Studying abroad is an emotional rollercoaster in all the right ways. You learn so much about yourself. You learn so much about the culture you’ve entered. For me, the end of my semester in Tokyo has been a whirlwind of realizations and melancholy consciousness. I wanted to write this post for anyone who may be feeling a bit loopy with thoughts as they finish their semester abroad. You aren’t alone.
1) You aren’t entirely sure about your life direction now.
When I first came to Tokyo, I felt like I was sure about what I wanted to do when I returned, my post-graduate plans, and the career path I wanted to take. However, studying abroad made me question all of that. I’ve seen the possibilities that exist outside of my own framework of understanding and boy…they are appealing. Realizing that there’s more to life than what I previously thought is incredibly scary, but also incredibly liberating. Leaving Tokyo, I’m more unsure of what I will do in life, but also confident that whatever it may be, it will be rewarding.
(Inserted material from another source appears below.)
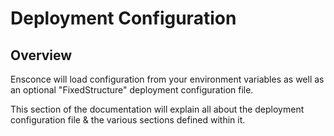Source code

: # Deployment Configuration

## Overview

Ensconce will load configuration from your environment variables as well as an optional "FixedStructure" deployment configuration file.

This section of the documentation will explain all about the deployment configuration file & the various sections defined within it.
2) You’re wondering if staying in your home country for the rest of your life is what you really want.
Now that I’ve spent a substantial amount of time living outside of the United States, I’m wondering if living in the United States my whole life is something that I actually want. I’ve seen the possibilities of a life that doesn’t involve the things about the US that I dislike, and that has been pretty great. Living in Japan has made me want to live in other countries and explore what else the world has to offer.
3) You feel like you’re leaving a piece of yourself behind in your host country.
I can definitively say that the past four months in Japan have been the best months of my life. I’ve experienced happiness and joy here that I never thought I was capable of. Leaving Japan will be like leaving a piece of myself and that is obviously quite heartbreaking. However, if I understand that I’ve left a part of myself here, there is always incentive and reason to return.
4) You’re ready to go home.
As sad as I am to leave Japan, there is also a part of me that is more or less ready to go home. I’m ready to eat home-cooked meals and I’m ready to see my family again. I’m ready to play with my dogs and I’m ready to see my best friends. This past semester has really been non-stop, and returning home will be a time for me to rest and recuperate.
5) You’re amazed by how attached you’ve gotten to your friends in your host country.
When I came to Tokyo, the last thing I expected was to make such good friends. I truly didn’t think four months was enough time to make meaningful relationships and my main goal was to explore on my own because I knew I would be leaving any friends I made behind after a few months. Interestingly enough, I’ve made some absolutely wonderful friends here, and for that, I’m extremely grateful. A huge part of my experience in Japan has been shaped by the wonderful people I shared it with. I didn’t think I would be this sad about leaving them.
6) Shock…that you’re actually leaving.
I still can’t really wrap my mind around the fact that I’m actually leaving next week. It genuinely feels like I arrived in Tokyo yesterday, and I’m shocked by how fast the semester flew by. I know when I return home to the US, I will be experiencing some major reverse culture shock as I adjust to the American way of life. I wonder how long this phase will last.